I have been dealing with an interesting forking issue at work. It
happens to involve Perl, but don't let that put you off.
So, suppose you need to perform an I/O-bound task that is eminently
parallelizable (in our case, generating and sending lots of emails).
You have learnt from previous such attempts, and broken out
Parallel::Iterator
from CPAN to give you easy fork()ing goodness. Forking can be very
memory-efficient, at least under the Linux kernel, because pages are
shared between the parent and the children via a
copy-on-write
system.
Further suppose that you want to generate and share a large data
structure between the children, so that you can iterate over it.
Copy-on-write pages, should be cheap, right?
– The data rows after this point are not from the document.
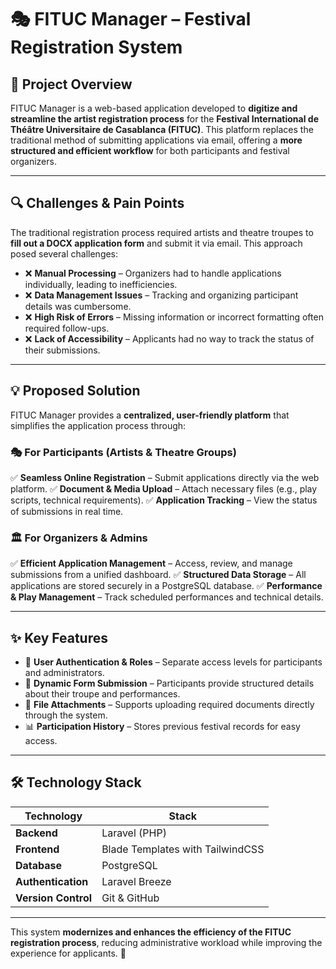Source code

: # 🎭 FITUC Manager – Festival Registration System

## 📌 Project Overview
FITUC Manager is a web-based application developed to **digitize and streamline the artist registration process** for the **Festival International de Théâtre Universitaire de Casablanca (FITUC)**. This platform replaces the traditional method of submitting applications via email, offering a **more structured and efficient workflow** for both participants and festival organizers.

---

## 🔍 Challenges & Pain Points
The traditional registration process required artists and theatre troupes to **fill out a DOCX application form** and submit it via email. This approach posed several challenges:

- ❌ **Manual Processing** – Organizers had to handle applications individually, leading to inefficiencies.
- ❌ **Data Management Issues** – Tracking and organizing participant details was cumbersome.
- ❌ **High Risk of Errors** – Missing information or incorrect formatting often required follow-ups.
- ❌ **Lack of Accessibility** – Applicants had no way to track the status of their submissions.

---

## 💡 Proposed Solution
FITUC Manager provides a **centralized, user-friendly platform** that simplifies the application process through:

### 🎭 **For Participants (Artists & Theatre Groups)**
✅ **Seamless Online Registration** – Submit applications directly via the web platform.
✅ **Document & Media Upload** – Attach necessary files (e.g., play scripts, technical requirements).
✅ **Application Tracking** – View the status of submissions in real time.

### 🏛 **For Organizers & Admins**
✅ **Efficient Application Management** – Access, review, and manage submissions from a unified dashboard.
✅ **Structured Data Storage** – All applications are stored securely in a PostgreSQL database.
✅ **Performance & Play Management** – Track scheduled performances and technical details.

---

## ✨ Key Features
- 🔑 **User Authentication & Roles** – Separate access levels for participants and administrators.
- 📄 **Dynamic Form Submission** – Participants provide structured details about their troupe and performances.
- 📂 **File Attachments** – Supports uploading required documents directly through the system.
- 📊 **Participation History** – Stores previous festival records for easy access.

---

## 🛠️ Technology Stack
| Technology | Stack |
|------------|--------|
| **Backend** | Laravel (PHP) |
| **Frontend** | Blade Templates with TailwindCSS |
| **Database** | PostgreSQL |
| **Authentication** | Laravel Breeze |
| **Version Control** | Git & GitHub |

---

This system **modernizes and enhances the efficiency of the FITUC registration process**, reducing administrative workload while improving the experience for applicants. 🚀
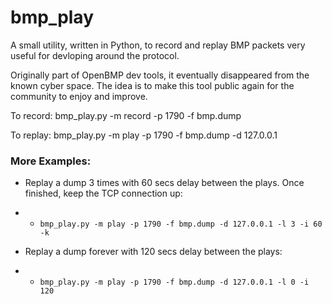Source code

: # bmp_play
A small utility, written in Python, to record and replay BMP packets
very useful for devloping around the protocol.

Originally part of OpenBMP dev tools, it eventually disappeared from
the known cyber space. The idea is to make this tool public again for
the community to enjoy and improve. 

To record: bmp_play.py -m record -p 1790 -f bmp.dump

To replay: bmp_play.py -m play -p 1790 -f bmp.dump -d 127.0.0.1

### More Examples:
* Replay a dump 3 times with 60 secs delay between the plays. Once finished, keep the TCP connection up:
* * `bmp_play.py -m play -p 1790 -f bmp.dump -d 127.0.0.1 -l 3 -i 60 -k`

* Replay a dump forever with 120 secs delay between the plays:
* * `bmp_play.py -m play -p 1790 -f bmp.dump -d 127.0.0.1 -l 0 -i 120`
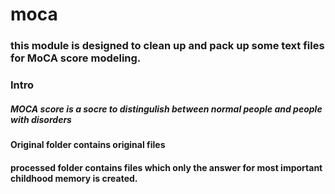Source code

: # moca

### this module is designed to clean up and pack up some text files for MoCA score modeling.


### Intro
##### MOCA score is a socre to distingulish between normal people and people with disorders


#### Original folder contains original files
#### processed folder contains files which only the answer for most important childhood memory is created.
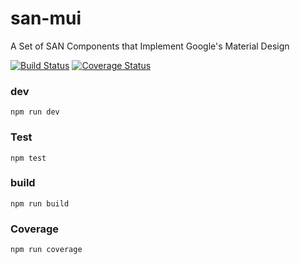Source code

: # san-mui

A Set of SAN Components that Implement Google's Material Design

[![Build Status](https://travis-ci.org/ecomfe/san-mui.svg?style=flat)](https://travis-ci.org/ecomfe/san-mui)
[![Coverage Status](https://coveralls.io/repos/github/ecomfe/san-mui/badge.svg?branch=master)](https://coveralls.io/github/ecomfe/san-mui?branch=master)

### dev
    
    npm run dev


### Test

    npm test


### build

    npm run build
    
    
### Coverage
    
    npm run coverage
   
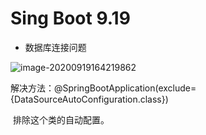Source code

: # Sing Boot 9.19

- 数据库连接问题

![image-20200919164219862](C:\Users\xin\AppData\Roaming\Typora\typora-user-images\image-20200919164219862.png)

解决方法：@SpringBootApplication(exclude= {DataSourceAutoConfiguration.class})	

​	排除这个类的自动配置。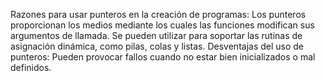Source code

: Razones para usar punteros en la creación de programas:
Los punteros proporcionan los medios mediante los cuales las funciones modifican sus argumentos de llamada.
Se pueden utilizar para soportar las rutinas de asignación dinámica, como pilas, colas y listas.
Desventajas del uso de punteros:
Pueden provocar fallos cuando no estar bien inicializados o mal definidos.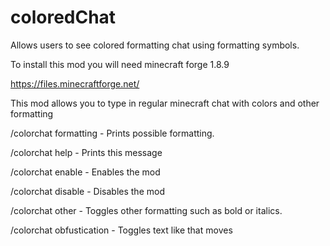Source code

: # coloredChat
Allows users to see colored formatting chat using formatting symbols.

To install this mod you will need minecraft forge 1.8.9

https://files.minecraftforge.net/

This mod allows you to type in regular minecraft chat with colors and other formatting

/colorchat formatting - Prints possible formatting.

/colorchat help - Prints this message

/colorchat enable - Enables the mod

/colorchat disable - Disables the mod

/colorchat other - Toggles other formatting such as bold or italics.

/colorchat obfustication - Toggles text like that moves
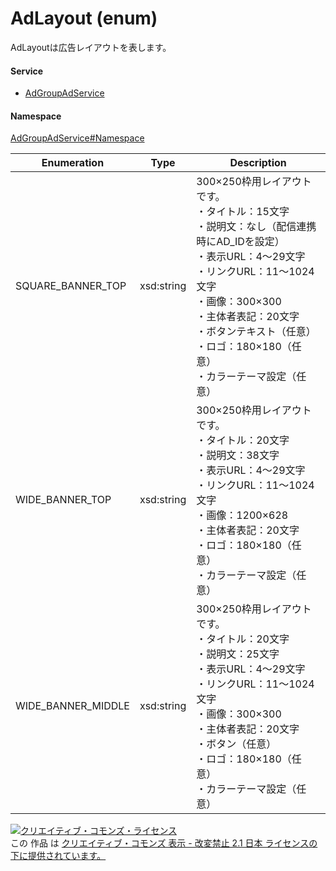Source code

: 

# AdLayout (enum)

AdLayoutは広告レイアウトを表します。

#### Service

+ [AdGroupAdService](../../services/AdGroupAdService.md)

#### Namespace

[AdGroupAdService#Namespace](../../services/AdGroupAdService.md#namespace)

| Enumeration  |       Type       |          Description          |
| ------------ | ---------------- | ----------------------------- |
| SQUARE_BANNER_TOP | xsd:string | 300×250枠用レイアウトです。<br/>・タイトル：15文字<br/>・説明文：なし（配信連携時にAD_IDを設定）<br/>・表示URL：4～29文字<br/>・リンクURL：11～1024文字<br/>・画像：300×300<br/>・主体者表記：20文字<br/>・ボタンテキスト（任意）<br/>・ロゴ：180×180（任意）<br/>・カラーテーマ設定（任意） |
| WIDE_BANNER_TOP | xsd:string | 300×250枠用レイアウトです。<br/>・タイトル：20文字<br/>・説明文：38文字<br/>・表示URL：4～29文字<br/>・リンクURL：11～1024文字<br/>・画像：1200×628<br/>・主体者表記：20文字<br/>・ロゴ：180×180（任意）<br/>・カラーテーマ設定（任意） |
| WIDE_BANNER_MIDDLE | xsd:string | 300×250枠用レイアウトです。<br/>・タイトル：20文字<br/>・説明文：25文字<br/>・表示URL：4～29文字<br/>・リンクURL：11～1024文字<br/>・画像：300×300<br/>・主体者表記：20文字<br/>・ボタン（任意）<br/>・ロゴ：180×180（任意）<br/>・カラーテーマ設定（任意） |

<a rel="license" href="http://creativecommons.org/licenses/by-nd/2.1/jp/"><img alt="クリエイティブ・コモンズ・ライセンス" style="border-width:0" src="https://i.creativecommons.org/l/by-nd/2.1/jp/88x31.png" /></a><br />この 作品 は <a rel="license" href="http://creativecommons.org/licenses/by-nd/2.1/jp/">クリエイティブ・コモンズ 表示 - 改変禁止 2.1 日本 ライセンスの下に提供されています。</a>
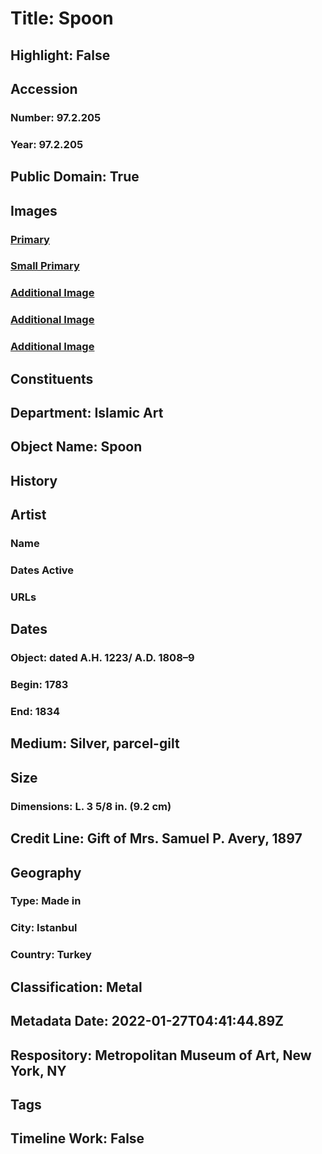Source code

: # Title: Spoon
## Highlight: False
## Accession
### Number: 97.2.205
### Year: 97.2.205
## Public Domain: True
## Images
### [Primary](https://images.metmuseum.org/CRDImages/is/original/DP155279.jpg)
### [Small Primary](https://images.metmuseum.org/CRDImages/is/web-large/DP155279.jpg)
### [Additional Image](https://images.metmuseum.org/CRDImages/is/original/LC-97_2_205-view2.jpg)
### [Additional Image](https://images.metmuseum.org/CRDImages/is/original/LC-97_2_205.jpg)
### [Additional Image](https://images.metmuseum.org/CRDImages/is/original/17904.jpg)
## Constituents
## Department: Islamic Art
## Object Name: Spoon
## History
## Artist
### Name
### Dates Active
### URLs
## Dates
### Object: dated A.H. 1223/ A.D. 1808–9
### Begin: 1783
### End: 1834
## Medium: Silver, parcel-gilt
## Size
### Dimensions: L. 3 5/8 in. (9.2 cm)
## Credit Line: Gift of Mrs. Samuel P. Avery, 1897
## Geography
### Type: Made in
### City: Istanbul
### Country: Turkey
## Classification: Metal
## Metadata Date: 2022-01-27T04:41:44.89Z
## Respository: Metropolitan Museum of Art, New York, NY
## Tags
## Timeline Work: False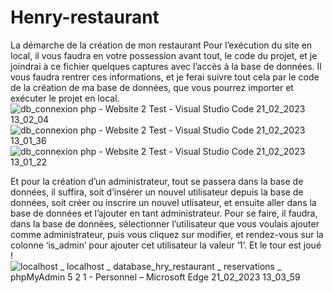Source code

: # Henry-restaurant
La démarche de la création de mon restaurant
Pour l’exécution du site en local, il vous faudra en votre possession avant tout, le code du projet, et je joindrai à ce fichier quelques captures avec l’accès à la base de données.
Il vous faudra rentrer ces informations, et je ferai suivre tout cela par le code de la création de ma base de données, que vous pourrez importer et exécuter le projet en local.
![db_connexion php - Website 2 Test - Visual Studio Code 21_02_2023 13_02_04](https://user-images.githubusercontent.com/119872482/220375052-aebf35a1-fb91-478b-8ef3-628583fc9374.png)
![db_connexion php - Website 2 Test - Visual Studio Code 21_02_2023 13_01_36](https://user-images.githubusercontent.com/119872482/220375066-8d136677-2ea3-4213-90e7-f2f1a5a75324.png)
![db_connexion php - Website 2 Test - Visual Studio Code 21_02_2023 13_01_22](https://user-images.githubusercontent.com/119872482/220375072-185842b5-eae7-46db-bac7-aa4912abd39a.png)

Et pour la création d’un administrateur, tout se passera dans la base de données, il suffira, soit d’insérer un nouvel utilisateur depuis la base de données, soit créer ou inscrire un nouvel utlisateur, et ensuite aller dans la base de données et l’ajouter en tant administrateur.
Pour se faire, il faudra, dans la base de données, sélectionner l’utilisateur que vous voulais ajouter comme administrateur, puis vous cliquez sur modifier, et rendez-vous sur la colonne ‘is_admin’ pour ajouter cet utilisateur la valeur ‘1’. Et le tour est joué !
![localhost _ localhost _ database_hry_restaurant _ reservations _ phpMyAdmin 5 2 1 - Personnel – Microsoft​ Edge 21_02_2023 13_03_59](https://user-images.githubusercontent.com/119872482/220375734-c64c7b83-f58d-4a0a-ab45-975c34a94c84.png)
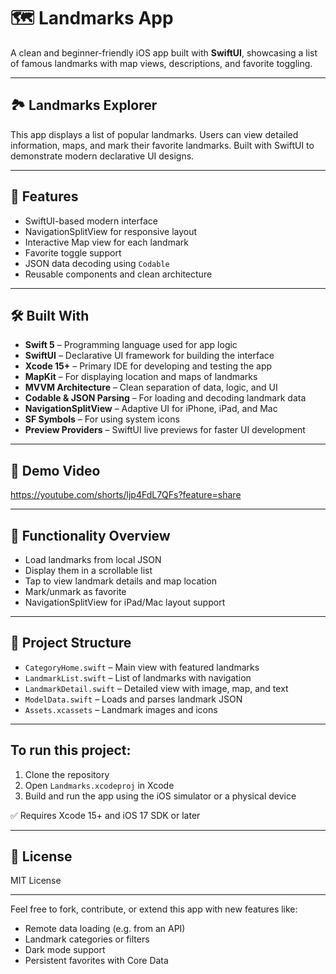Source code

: # 🗺️ Landmarks App

A clean and beginner-friendly iOS app built with **SwiftUI**, showcasing a list of famous landmarks with map views, descriptions, and favorite toggling. 

---

## 🏞️ Landmarks Explorer  
This app displays a list of popular landmarks. Users can view detailed information, maps, and mark their favorite landmarks. Built with SwiftUI to demonstrate modern declarative UI designs.

---

## 🚀 Features
- SwiftUI-based modern interface  
- NavigationSplitView for responsive layout  
- Interactive Map view for each landmark  
- Favorite toggle support  
- JSON data decoding using `Codable`  
- Reusable components and clean architecture  

---

## 🛠️ Built With
- **Swift 5** – Programming language used for app logic  
- **SwiftUI** – Declarative UI framework for building the interface  
- **Xcode 15+** – Primary IDE for developing and testing the app  
- **MapKit** – For displaying location and maps of landmarks  
- **MVVM Architecture** – Clean separation of data, logic, and UI  
- **Codable & JSON Parsing** – For loading and decoding landmark data  
- **NavigationSplitView** – Adaptive UI for iPhone, iPad, and Mac  
- **SF Symbols** – For using system icons  
- **Preview Providers** – SwiftUI live previews for faster UI development  
 

---

## 🎥 Demo Video  

https://youtube.com/shorts/ljp4FdL7QFs?feature=share

---

## 🧠 Functionality Overview
- Load landmarks from local JSON  
- Display them in a scrollable list  
- Tap to view landmark details and map location  
- Mark/unmark as favorite  
- NavigationSplitView for iPad/Mac layout support  

---

## 📂 Project Structure
- `CategoryHome.swift` – Main view with featured landmarks  
- `LandmarkList.swift` – List of landmarks with navigation  
- `LandmarkDetail.swift` – Detailed view with image, map, and text  
- `ModelData.swift` – Loads and parses landmark JSON  
- `Assets.xcassets` – Landmark images and icons  

---

## To run this project:

1. Clone the repository  
2. Open `Landmarks.xcodeproj` in Xcode  
3. Build and run the app using the iOS simulator or a physical device  

✅ Requires Xcode 15+ and iOS 17 SDK or later

---

## 🧾 License
MIT License

---

Feel free to fork, contribute, or extend this app with new features like:
- Remote data loading (e.g. from an API)  
- Landmark categories or filters  
- Dark mode support  
- Persistent favorites with Core Data  
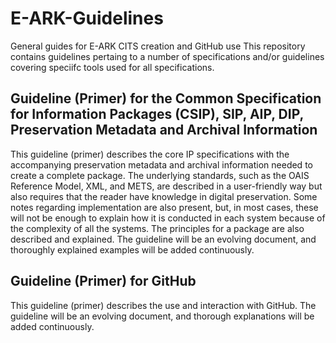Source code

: # E-ARK-Guidelines
General guides for E-ARK CITS creation and GitHub use
This repository contains guidelines pertaing to a number of specifications and/or guidelines covering speciifc tools used for all specifications. 

## Guideline (Primer) for the Common Specification for Information Packages (CSIP), SIP, AIP, DIP, Preservation Metadata and Archival Information
This guideline (primer) describes the core IP specifications with the accompanying preservation metadata and archival information needed to create a complete package. The underlying standards, such as the OAIS Reference Model, XML, and METS, are described in a user-friendly way but also requires that the reader have knowledge in digital preservation. Some notes regarding implementation are also present, but, in most cases, these will not be enough to explain how it is conducted in each system because of the complexity of all the systems. The principles for a package are also described and explained. The guideline will be an evolving document, and thoroughly explained examples will be added continuously. 

## Guideline (Primer) for GitHub
This guideline (primer) describes the use and interaction with GitHub. The guideline will be an evolving document, and thorough explanations will be added continuously.
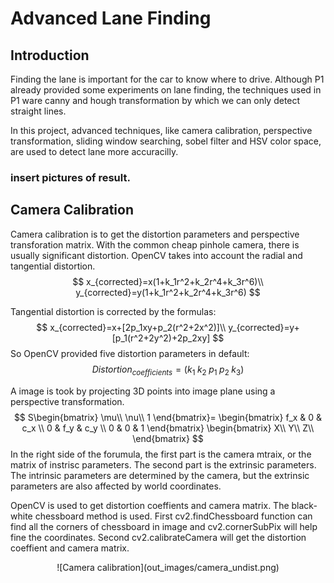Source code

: # Advanced Lane Finding

## Introduction
Finding the lane is important for the car to know where to drive.  Although P1 already provided some experiments on lane finding, the techniques used in P1 ware canny  and hough transformation by which we can only detect straight lines.

In this project, advanced techniques, like camera calibration, perspective transformation, sliding window searching, sobel filter and HSV color space, are used to detect lane more accuracilly.

### insert pictures of result.

## Camera Calibration
Camera calibration is to get the distortion parameters and perspective transforation matrix.
With the common cheap pinhole camera, there is usually significant distortion. OpenCV takes into account the radial and tangential distortion. 
$$
x_{corrected}=x(1+k_1r^2+k_2r^4+k_3r^6)\\
y_{corrected}=y(1+k_1r^2+k_2r^4+k_3r^6)
$$

Tangential distortion is corrected by the formulas:
$$
x_{corrected}=x+[2p_1xy+p_2(r^2+2x^2)]\\
y_{corrected}=y+[p_1(r^2+2y^2)+2p_2xy]
$$
So OpenCV provided five distortion parameters in default:
$$
Distortion_{coefficients}=(k_1\;k_2\;p_1\;p_2\;k_3)
$$

A image is took by projecting 3D points into image plane using a perspective transformation.
$$
S\begin{bmatrix}
\mu\\
\nu\\
1
\end{bmatrix}=
\begin{bmatrix}
f_x & 0 & c_x \\
0 & f_y & c_y \\
0 & 0 & 1
\end{bmatrix}
\begin{bmatrix}
X\\
Y\\
Z\\
\end{bmatrix}
$$
In the right side of the forumula, the first part is the camera mtraix, or the matrix of instrisc parameters. The second part is the extrinsic parameters. The intrinsic parameters are determined by the camera, but the extrinsic parameters are also affected by world coordinates.

OpenCV is used to get distortion coeffients and camera matrix. The black-white chessboard method is used. First cv2.findChessboard function can find all the corners of chessboard in image and cv2.cornerSubPix will help fine the coordinates. Second cv2.calibrateCamera will get the distortion coeffient and camera matrix.
<center>![Camera calibration](out_images/camera_undist.png)</center>
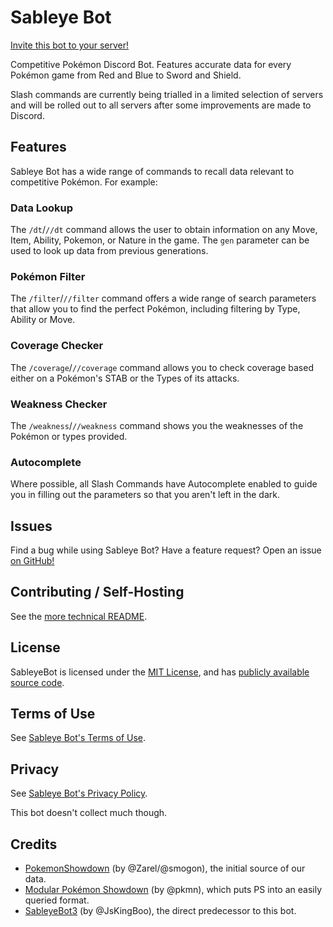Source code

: # Sableye Bot

[Invite this bot to your server!][invite]

Competitive Pokémon Discord Bot.  Features accurate data for every Pokémon
game from Red and Blue to Sword and Shield.

Slash commands are currently being trialled in a limited selection of servers
and will be rolled out to all servers after some improvements are made to
Discord.

## Features

Sableye Bot has a wide range of commands to recall data relevant to
competitive Pokémon.  For example:

### Data Lookup

The `/dt`/`//dt` command allows the user to obtain information on any Move, Item,
Ability, Pokemon, or Nature in the game.  The `gen` parameter can be used to
look up data from previous generations.

### Pokémon Filter

The `/filter`/`//filter` command offers a wide range of search parameters that allow you
to find the perfect Pokémon, including filtering by Type, Ability or Move.

### Coverage Checker

The `/coverage`/`//coverage` command allows you to check coverage based either on a
Pokémon's STAB or the Types of its attacks.

### Weakness Checker

The `/weakness`/`//weakness` command shows you the weaknesses of the Pokémon or types
provided.

### Autocomplete

Where possible, all Slash Commands have Autocomplete enabled to guide you in
filling out the parameters so that you aren't left in the dark.

## Issues

Find a bug while using Sableye Bot? Have a feature request? Open an issue [on
GitHub!][hatemail]

## Contributing / Self-Hosting

See the [more technical README][README].

## License

SableyeBot is licensed under the [MIT License][LICENSE], and has [publicly
available source code][repo].

## Terms of Use

See [Sableye Bot's Terms of Use][TERMS].

## Privacy

See [Sableye Bot's Privacy Policy][PRIVACY].

This bot doesn't collect much though.

## Credits

* [PokemonShowdown][1] (by @Zarel/@smogon), the initial source of our
  data.
* [Modular Pokémon Showdown][2] (by @pkmn), which puts PS into an
  easily queried format.
* [SableyeBot3][3] (by @JsKingBoo), the direct predecessor to this bot.

[hatemail]: https://github.com/Stalruth/SableyeBot4/issues/new
[invite]: https://discord.com/api/oauth2/authorize?client_id=211522070620667905&permissions=0&scope=applications.commands%20bot
[LICENSE]: LICENSE/
[TERMS]: TERMS/
[PRIVACY]: PRIVACY/
[README]: README/
[repo]: https://github.com/Stalruth/SableyeBot4/
[1]: https://github.com/Zarel/Pokemon-Showdown
[2]: https://github.com/pkmn/ps
[3]: https://github.com/JsKingBoo/SableyeBot3

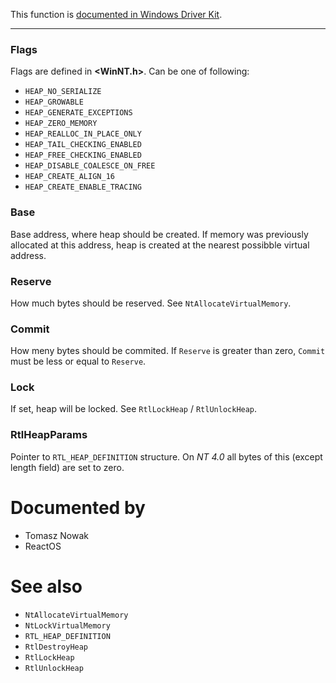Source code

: This function is [documented in Windows Driver Kit](https://learn.microsoft.com/en-us/windows-hardware/drivers/ddi/ntifs/nf-ntifs-rtlcreateheap).

---

### Flags

Flags are defined in **\<WinNT.h\>**. Can be one of following:

* `HEAP_NO_SERIALIZE`
* `HEAP_GROWABLE`
* `HEAP_GENERATE_EXCEPTIONS`
* `HEAP_ZERO_MEMORY`
* `HEAP_REALLOC_IN_PLACE_ONLY`
* `HEAP_TAIL_CHECKING_ENABLED`
* `HEAP_FREE_CHECKING_ENABLED`
* `HEAP_DISABLE_COALESCE_ON_FREE`
* `HEAP_CREATE_ALIGN_16`
* `HEAP_CREATE_ENABLE_TRACING`

### Base

Base address, where heap should be created. If memory was previously allocated at this address, heap is created at the nearest possibble virtual address.

### Reserve

How much bytes should be reserved. See `NtAllocateVirtualMemory`.

### Commit

How meny bytes should be commited. If `Reserve` is greater than zero, `Commit` must be less or equal to `Reserve`.

### Lock

If set, heap will be locked. See `RtlLockHeap` / `RtlUnlockHeap`.

### RtlHeapParams

Pointer to `RTL_HEAP_DEFINITION` structure. On *NT 4.0* all bytes of this (except length field) are set to zero.

# Documented by

* Tomasz Nowak
* ReactOS

# See also

* `NtAllocateVirtualMemory`
* `NtLockVirtualMemory`
* `RTL_HEAP_DEFINITION`
* `RtlDestroyHeap`
* `RtlLockHeap`
* `RtlUnlockHeap`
my $large_array_ref = get_data();
my $iter = iterate( sub
my $i = $_[1];
my $element = $large_array_ref->[$i];
...
, [0..1000000] );
Sadly, when you run your program, it gobbles up memory until the
OOM killer steps in.
Our first problem was that the system malloc implementation was
less good for this particular task than Perl's built-in malloc. Not a
problem, we were using
perlbrew
anyway, so a quick few experimental rebuilds later and this was
solved.
More interesting was the slow, 60MB/s leak that we saw after that.
There were no circular references, and everything was going out of
scope at the end of the function, so what was happening?
Recall that Perl uses reference counting to track memory
allocation. In the children, because we took a reference to an
element of the large shared data structure, we were effectively
writing to the relevant page in memory, so it would get copied. Over
time, as we iterated through the entire structure, the children would
end up copying almost every page! This would double our memory costs.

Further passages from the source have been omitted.